[Stored data entries]

BEGIN

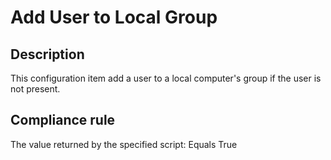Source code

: # Add User to Local Group
## Description
This configuration item add a user to a local computer's group if the user is not present.

## Compliance rule
The value returned by the specified script: Equals True

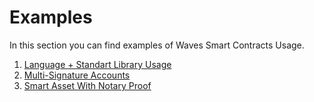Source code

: # Examples

In this section you can find examples of Waves Smart Contracts Usage.

1. [Language + Standart Library Usage](/technical-details/waves-contracts-language-description/examples/lang-stlib-usage-examples.md)
2. [Multi-Signature Accounts](/technical-details/waves-contracts-language-description/examples/multi-signature-account.md)
3. [Smart Asset With Notary Proof](/technical-details/waves-contracts-language-description/examples/smart-asset-with-notary-proof.md) 



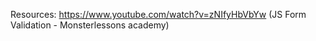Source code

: Resources: https://www.youtube.com/watch?v=zNIfyHbVbYw (JS Form Validation - Monsterlessons academy)
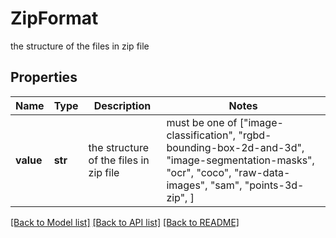 # ZipFormat

the structure of the files in zip file

## Properties
Name | Type | Description | Notes
------------ | ------------- | ------------- | -------------
**value** | **str** | the structure of the files in zip file |  must be one of ["image-classification", "rgbd-bounding-box-2d-and-3d", "image-segmentation-masks", "ocr", "coco", "raw-data-images", "sam", "points-3d-zip", ]

[[Back to Model list]](../README.md#documentation-for-models) [[Back to API list]](../README.md#documentation-for-api-endpoints) [[Back to README]](../README.md)


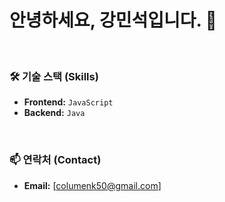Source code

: # 안녕하세요, 강민석입니다. 👋

<br>

### 🛠️ 기술 스택 (Skills)
- **Frontend:** `JavaScript`
- **Backend:** `Java`


<br>

### 📫 연락처 (Contact)
- **Email:** [columenk50@gmail.com]

<br>


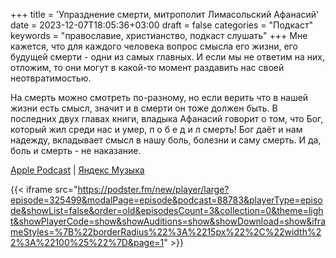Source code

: +++
title = 'Упразднение смерти, митрополит Лимасольский Афанасий'
date = 2023-12-07T18:05:36+03:00
draft = false
categories = "Подкаст"
keywords = "православие, христианство, подкаст слушать"
+++
Мне кажется, что для каждого человека вопрос смысла его жизни, его будущей смерти - одни из самых главных. И если мы не ответим на них, отложим, то они могут в какой-то момент раздавить нас своей неотвратимостью.

На смерть можно смотреть по-разному, но если верить что в нашей жизни есть смысл, значит и в смерти он тоже должен быть. В последних двух главах книги, владыка Афанасий говорит о том, что Бог, который жил среди нас и умер, п о б е д и л смерть! Бог даёт и нам надежду, вкладывает смысл в нашу боль, болезни и саму смерть. И да, боль и смерть - не наказание.

[Apple Podcast](https://podcasts.apple.com/by/podcast/%D1%83%D0%BF%D1%80%D0%B0%D0%B7%D0%B4%D0%BD%D0%B5%D0%BD%D0%B8%D0%B5-%D1%81%D0%BC%D0%B5%D1%80%D1%82%D0%B8-%D0%BC%D0%B8%D1%82%D1%80%D0%BE%D0%BF%D0%BE%D0%BB%D0%B8%D1%82-%D0%BB%D0%B8%D0%BC%D0%B0%D1%81%D0%BE%D0%BB%D1%8C%D1%81%D0%BA%D0%B8%D0%B9-%D0%B0%D1%84%D0%B0%D0%BD%D0%B0%D1%81%D0%B8%D0%B9/id1670004262?i=1000637828966) | [Яндекс Музыка](https://music.yandex.ru/album/24972875/track/119961568)

{{< iframe src="https://podster.fm/new/player/large?episode=325499&modalPage=episode&podcast=88783&playerType=episode&showList=false&order=old&episodesCount=3&collection=0&theme=light&showPlayerCode=show&showAuditions=show&showDownload=show&iframeStyles=%7B%22borderRadius%22%3A%2215px%22%2C%22width%22%3A%22100%25%22%7D&page=1" >}}
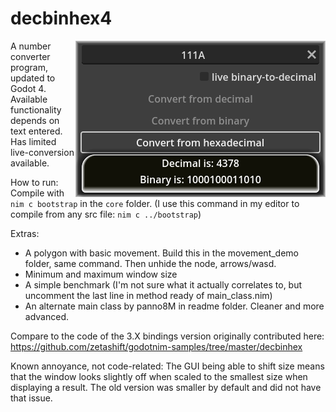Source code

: # decbinhex4

<img align="right" src="readme/decbinhex4_preview.png" alt="A screenshot of the demo program. A text input reads 111A, 2 options are greyed out while one has been clicked: Convert from hexadecimal. A result box at the bottom says... Decimal is: 4378. There is also a binary result but I am sure you believe me."/>

A number converter program, updated to Godot 4. Available functionality depends on text entered. Has limited live-conversion available.

How to run: Compile with `nim c bootstrap` in the `core` folder. (I use this command in my editor to compile from any src file: `nim c ../bootstrap`)

Extras:

- A polygon with basic movement. Build this in the movement_demo folder, same command. Then unhide the node, arrows/wasd.
- Minimum and maximum window size
- A simple benchmark (I'm not sure what it actually correlates to, but uncomment the last line in method ready of main_class.nim)
- An alternate main class by panno8M in readme folder. Cleaner and more advanced.

Compare to the code of the 3.X bindings version originally contributed here: https://github.com/zetashift/godotnim-samples/tree/master/decbinhex

Known annoyance, not code-related: The GUI being able to shift size means that the window looks slightly off when scaled to the smallest size when displaying a result. The old version was smaller by default and did not have that issue.
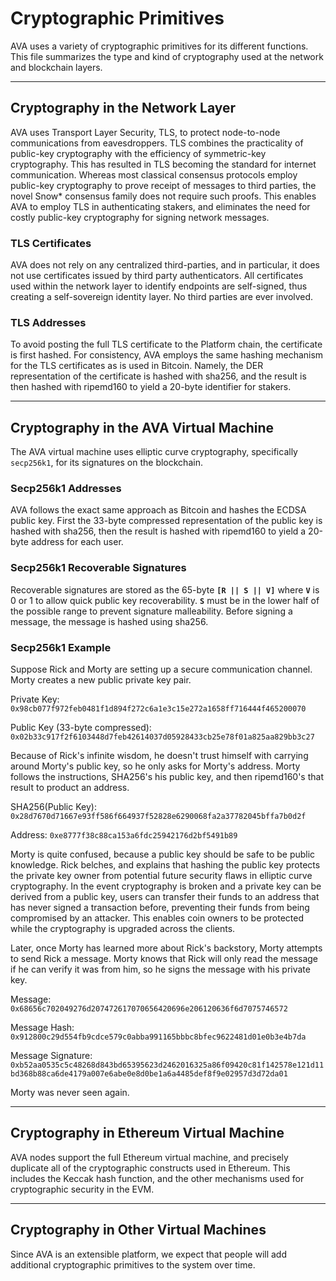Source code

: # Cryptographic Primitives

AVA uses a variety of cryptographic primitives for its different functions. This file summarizes the type and kind
of cryptography used at the network and blockchain layers.

***

## Cryptography in the Network Layer

AVA uses Transport Layer Security, TLS, to protect node-to-node communications from eavesdroppers.
TLS combines the practicality of public-key cryptography with the efficiency of symmetric-key cryptography.
This has resulted in TLS becoming the standard for internet communication.
Whereas most classical consensus protocols employ public-key cryptography to prove receipt of messages to third parties,
the novel Snow* consensus family does not require such proofs.
This enables AVA to employ TLS in authenticating stakers, and eliminates the need for costly public-key cryptography
for signing network messages. 

### TLS Certificates

AVA does not rely on any centralized third-parties, and in particular, it does not use certificates issued by
third party authenticators. All certificates used within the network layer to identify endpoints are self-signed,
thus creating a self-sovereign identity layer. No third parties are ever involved.

### TLS Addresses

To avoid posting the full TLS certificate to the Platform chain, the certificate is first hashed.
For consistency, AVA employs the same hashing mechanism for the TLS certificates as is used in Bitcoin.
Namely, the DER representation of the certificate is hashed with sha256, and the result is then hashed with ripemd160 to yield a 20-byte identifier for stakers.

***

## Cryptography in the AVA Virtual Machine

The AVA virtual machine uses elliptic curve cryptography, specifically `secp256k1`, for its signatures on the blockchain.

### Secp256k1 Addresses

AVA follows the exact same approach as Bitcoin and hashes the ECDSA public key. First the 33-byte compressed representation of the public key is hashed with sha256, then the result is hashed with ripemd160 to yield a 20-byte address for each user.

### Secp256k1 Recoverable Signatures

Recoverable signatures are stored as the 65-byte **`[R || S || V]`** where **`V`** is 0 or 1 to allow quick public key recoverability. **`S`** must be in the lower half of the possible range to prevent signature malleability. Before signing a message, the message is hashed using sha256.

### Secp256k1 Example

Suppose Rick and Morty are setting up a secure communication channel. Morty creates a new public private key pair.

Private Key: `0x98cb077f972feb0481f1d894f272c6a1e3c15e272a1658ff716444f465200070`

Public Key (33-byte compressed): `0x02b33c917f2f6103448d7feb42614037d05928433cb25e78f01a825aa829bb3c27`

Because of Rick's infinite wisdom, he doesn't trust himself with carrying around Morty's public key, so he only asks for Morty's address. Morty follows the instructions, SHA256's his public key, and then ripemd160's that result to product an address.

SHA256(Public Key): `0x28d7670d71667e93ff586f664937f52828e6290068fa2a37782045bffa7b0d2f`

Address: `0xe8777f38c88ca153a6fdc25942176d2bf5491b89`

Morty is quite confused, because a public key should be safe to be public knowledge. Rick belches, and explains that hashing the public key protects the private key owner from potential future security flaws in elliptic curve cryptography. In the event cryptography is broken and a private key can be derived from a public key, users can transfer their funds to an address that has never signed a transaction before, preventing their funds from being compromised by an attacker. This enables coin owners to be protected while the cryptography is upgraded across the clients. 

Later, once Morty has learned more about Rick's backstory, Morty attempts to send Rick a message. Morty knows that Rick will only read the message if he can verify it was from him, so he signs the message with his private key.

Message: `0x68656c702049276d207472617070656420696e206120636f6d7075746572`

Message Hash: `0x912800c29d554fb9cdce579c0abba991165bbbc8bfec9622481d01e0b3e4b7da`

Message Signature: `0xb52aa0535c5c48268d843bd65395623d2462016325a86f09420c81f142578e121d11bd368b88ca6de4179a007e6abe0e8d0be1a6a4485def8f9e02957d3d72da01`

Morty was never seen again.

***

## Cryptography in Ethereum Virtual Machine

AVA nodes support the full Ethereum virtual machine, and precisely duplicate all of the cryptographic constructs used in Ethereum.
This includes the Keccak hash function, and the other mechanisms used for cryptographic security in the EVM.

***

## Cryptography in Other Virtual Machines

Since AVA is an extensible platform, we expect that people will add additional cryptographic primitives to the system over time.
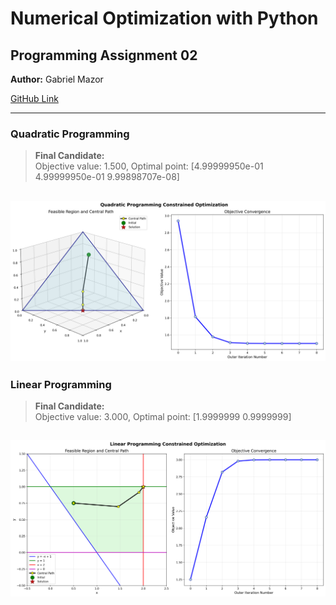 # Numerical Optimization with Python
## Programming Assignment 02
**Author:** Gabriel Mazor

[GitHub Link](https://github.com/gabrielmazor/mlds-numerical-optimization)

---
### Quadratic Programming
> **Final Candidate:** <br> Objective value: 1.500, Optimal point: [4.99999950e-01 4.99999950e-01 9.99898707e-08]

![Quadratic Programming](plots/quadratic_programming.png)
---
### Linear Programming
> **Final Candidate:**  <br> Objective value: 3.000, Optimal point: [1.9999999 0.9999999]

![Linear Programming](plots/linear_programming.png)
---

END

Reproduce exactly the lines above from the line with "## Programming Assignment 02" to the line with "point: [1.9999999 0.9999999]", including both, and add nothing.

ANSWER SPACE:
## Programming Assignment 02
**Author:** Gabriel Mazor

[GitHub Link](https://github.com/gabrielmazor/mlds-numerical-optimization)

---
### Quadratic Programming
> **Final Candidate:** <br> Objective value: 1.500, Optimal point: [4.99999950e-01 4.99999950e-01 9.99898707e-08]

![Quadratic Programming](plots/quadratic_programming.png)
---
### Linear Programming
> **Final Candidate:**  <br> Objective value: 3.000, Optimal point: [1.9999999 0.9999999]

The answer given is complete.